═════ LISTED ENTRIES

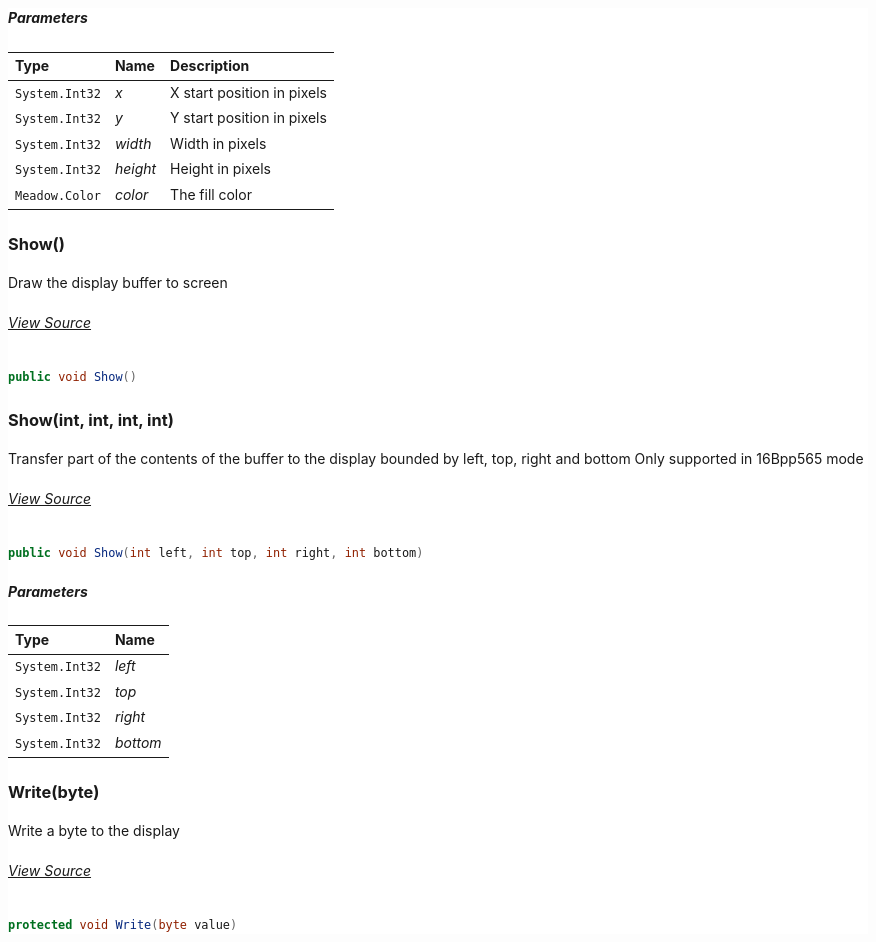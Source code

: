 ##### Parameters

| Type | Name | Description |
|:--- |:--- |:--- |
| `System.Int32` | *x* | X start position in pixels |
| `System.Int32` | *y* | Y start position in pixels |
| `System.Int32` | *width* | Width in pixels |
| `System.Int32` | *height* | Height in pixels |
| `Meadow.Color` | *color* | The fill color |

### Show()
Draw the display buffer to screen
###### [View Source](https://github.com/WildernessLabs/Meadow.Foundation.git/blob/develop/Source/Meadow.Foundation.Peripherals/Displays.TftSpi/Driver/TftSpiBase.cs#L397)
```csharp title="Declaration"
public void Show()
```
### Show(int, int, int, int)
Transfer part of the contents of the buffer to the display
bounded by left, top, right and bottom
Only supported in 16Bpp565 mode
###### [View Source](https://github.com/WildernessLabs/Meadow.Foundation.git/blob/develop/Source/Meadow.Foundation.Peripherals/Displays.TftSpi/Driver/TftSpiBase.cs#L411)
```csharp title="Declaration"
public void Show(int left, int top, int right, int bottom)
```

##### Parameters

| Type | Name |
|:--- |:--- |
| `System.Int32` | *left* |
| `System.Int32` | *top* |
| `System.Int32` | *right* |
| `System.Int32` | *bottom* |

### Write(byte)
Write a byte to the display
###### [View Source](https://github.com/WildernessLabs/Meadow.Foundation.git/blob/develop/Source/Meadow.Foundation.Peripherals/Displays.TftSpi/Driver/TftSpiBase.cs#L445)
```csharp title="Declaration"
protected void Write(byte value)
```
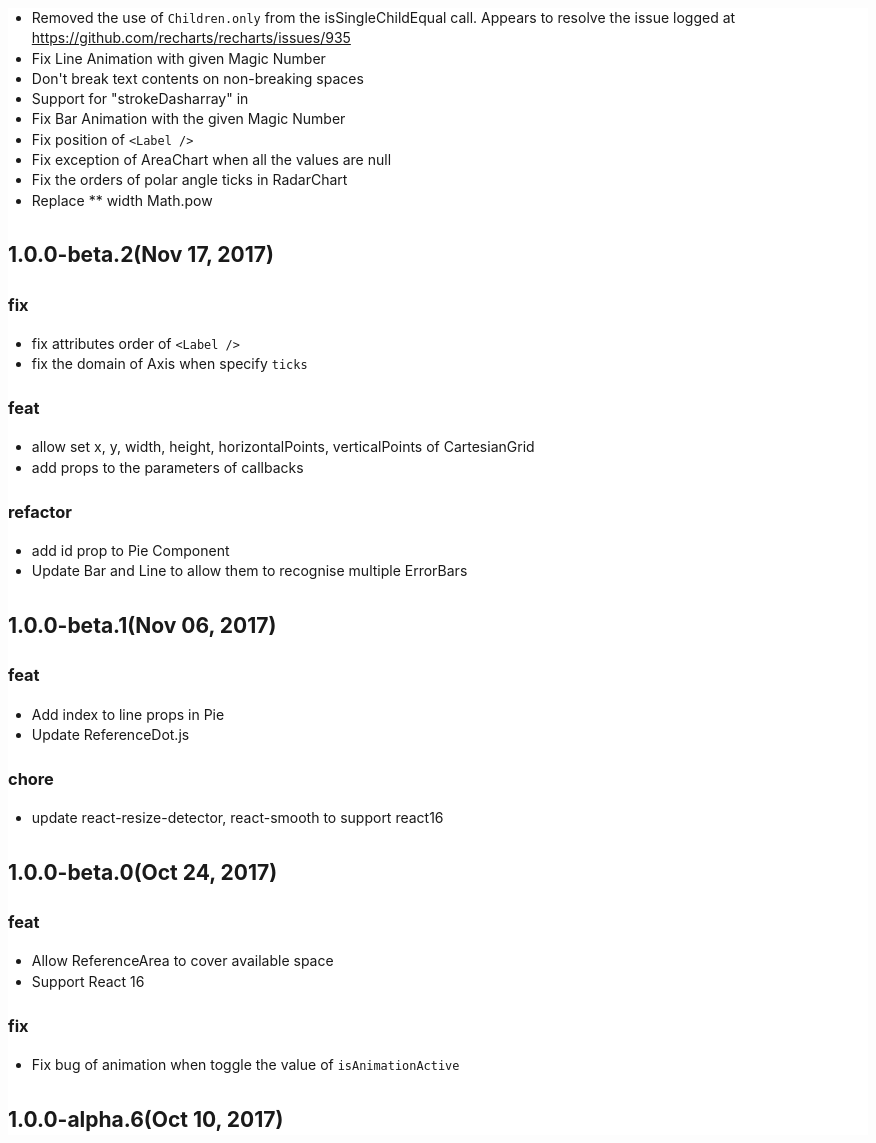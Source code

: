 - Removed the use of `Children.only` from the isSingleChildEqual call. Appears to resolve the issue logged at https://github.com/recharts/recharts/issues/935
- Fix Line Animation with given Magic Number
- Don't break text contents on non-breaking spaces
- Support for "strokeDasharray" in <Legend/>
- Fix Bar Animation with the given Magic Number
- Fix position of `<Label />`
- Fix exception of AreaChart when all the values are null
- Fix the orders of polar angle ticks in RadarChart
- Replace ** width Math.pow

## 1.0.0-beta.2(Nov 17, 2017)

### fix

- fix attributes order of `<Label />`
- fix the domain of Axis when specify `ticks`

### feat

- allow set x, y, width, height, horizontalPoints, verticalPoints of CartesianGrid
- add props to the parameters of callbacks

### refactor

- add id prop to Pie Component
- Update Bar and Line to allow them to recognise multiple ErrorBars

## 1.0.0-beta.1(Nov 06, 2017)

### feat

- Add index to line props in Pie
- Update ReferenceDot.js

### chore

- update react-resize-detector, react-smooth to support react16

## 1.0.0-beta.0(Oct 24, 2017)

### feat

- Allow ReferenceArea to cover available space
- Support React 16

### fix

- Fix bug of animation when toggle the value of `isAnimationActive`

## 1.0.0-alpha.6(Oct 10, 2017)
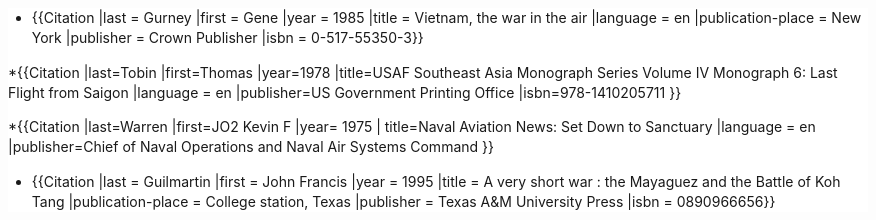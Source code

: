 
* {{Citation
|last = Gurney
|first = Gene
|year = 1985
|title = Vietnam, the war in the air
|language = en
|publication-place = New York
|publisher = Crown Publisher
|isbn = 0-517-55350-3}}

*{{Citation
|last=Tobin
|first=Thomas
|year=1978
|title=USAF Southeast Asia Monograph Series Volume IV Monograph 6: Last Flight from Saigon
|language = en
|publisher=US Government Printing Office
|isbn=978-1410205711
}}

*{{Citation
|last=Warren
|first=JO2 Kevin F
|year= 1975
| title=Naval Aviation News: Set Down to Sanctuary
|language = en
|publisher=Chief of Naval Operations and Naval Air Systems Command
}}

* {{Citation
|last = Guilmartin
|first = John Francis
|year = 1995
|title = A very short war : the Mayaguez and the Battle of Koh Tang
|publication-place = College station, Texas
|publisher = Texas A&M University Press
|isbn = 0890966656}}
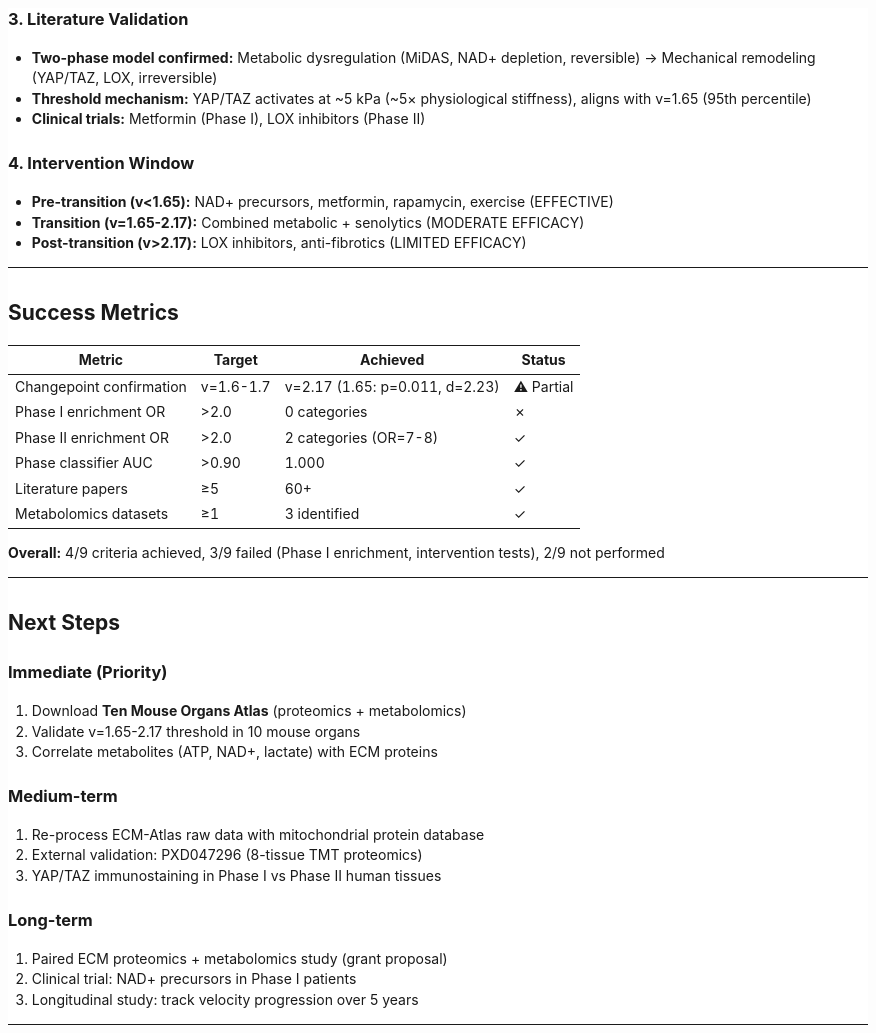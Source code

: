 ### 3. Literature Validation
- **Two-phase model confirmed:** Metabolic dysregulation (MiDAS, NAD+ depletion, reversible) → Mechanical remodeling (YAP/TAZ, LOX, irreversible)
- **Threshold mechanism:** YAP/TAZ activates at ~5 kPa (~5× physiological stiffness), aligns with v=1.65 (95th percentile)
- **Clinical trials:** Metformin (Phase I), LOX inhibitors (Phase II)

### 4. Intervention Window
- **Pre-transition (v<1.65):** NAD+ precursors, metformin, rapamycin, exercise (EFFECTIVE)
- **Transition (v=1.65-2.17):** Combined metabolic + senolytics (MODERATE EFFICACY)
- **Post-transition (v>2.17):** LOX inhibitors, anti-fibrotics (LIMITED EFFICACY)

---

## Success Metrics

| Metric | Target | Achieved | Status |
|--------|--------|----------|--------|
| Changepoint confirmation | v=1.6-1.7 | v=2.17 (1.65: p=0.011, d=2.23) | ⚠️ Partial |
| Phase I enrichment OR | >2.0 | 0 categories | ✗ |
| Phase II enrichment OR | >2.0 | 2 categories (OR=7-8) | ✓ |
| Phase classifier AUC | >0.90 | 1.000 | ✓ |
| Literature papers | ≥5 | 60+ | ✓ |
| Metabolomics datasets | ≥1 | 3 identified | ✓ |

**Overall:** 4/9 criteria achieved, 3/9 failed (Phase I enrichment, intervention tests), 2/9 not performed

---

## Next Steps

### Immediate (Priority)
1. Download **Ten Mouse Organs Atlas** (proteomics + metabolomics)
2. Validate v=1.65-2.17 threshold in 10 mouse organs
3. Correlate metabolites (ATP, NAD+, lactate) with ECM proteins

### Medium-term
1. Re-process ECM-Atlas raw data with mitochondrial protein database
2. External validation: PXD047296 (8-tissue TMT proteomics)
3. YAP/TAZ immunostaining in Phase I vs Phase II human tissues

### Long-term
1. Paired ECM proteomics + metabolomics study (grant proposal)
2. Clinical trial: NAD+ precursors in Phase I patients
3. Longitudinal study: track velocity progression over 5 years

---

══════════

TASK ITEM: Nothing but the lines from the one with "Government Printing Office" to the one with "identified | ✓ |" above, both included, should be transcribed, exactly and without pictures.

ANSWER AREA:
|publisher=US Government Printing Office
|isbn=978-1410205711
}}

*{{Citation
|last=Warren
|first=JO2 Kevin F
|year= 1975
| title=Naval Aviation News: Set Down to Sanctuary
|language = en
|publisher=Chief of Naval Operations and Naval Air Systems Command
}}

* {{Citation
|last = Guilmartin
|first = John Francis
|year = 1995
|title = A very short war : the Mayaguez and the Battle of Koh Tang
|publication-place = College station, Texas
|publisher = Texas A&M University Press
|isbn = 0890966656}}
Source code

: ### 3. Literature Validation
- **Two-phase model confirmed:** Metabolic dysregulation (MiDAS, NAD+ depletion, reversible) → Mechanical remodeling (YAP/TAZ, LOX, irreversible)
- **Threshold mechanism:** YAP/TAZ activates at ~5 kPa (~5× physiological stiffness), aligns with v=1.65 (95th percentile)
- **Clinical trials:** Metformin (Phase I), LOX inhibitors (Phase II)

### 4. Intervention Window
- **Pre-transition (v<1.65):** NAD+ precursors, metformin, rapamycin, exercise (EFFECTIVE)
- **Transition (v=1.65-2.17):** Combined metabolic + senolytics (MODERATE EFFICACY)
- **Post-transition (v>2.17):** LOX inhibitors, anti-fibrotics (LIMITED EFFICACY)

---

## Success Metrics

| Metric | Target | Achieved | Status |
|--------|--------|----------|--------|
| Changepoint confirmation | v=1.6-1.7 | v=2.17 (1.65: p=0.011, d=2.23) | ⚠️ Partial |
| Phase I enrichment OR | >2.0 | 0 categories | ✗ |
| Phase II enrichment OR | >2.0 | 2 categories (OR=7-8) | ✓ |
| Phase classifier AUC | >0.90 | 1.000 | ✓ |
| Literature papers | ≥5 | 60+ | ✓ |
| Metabolomics datasets | ≥1 | 3 identified | ✓ |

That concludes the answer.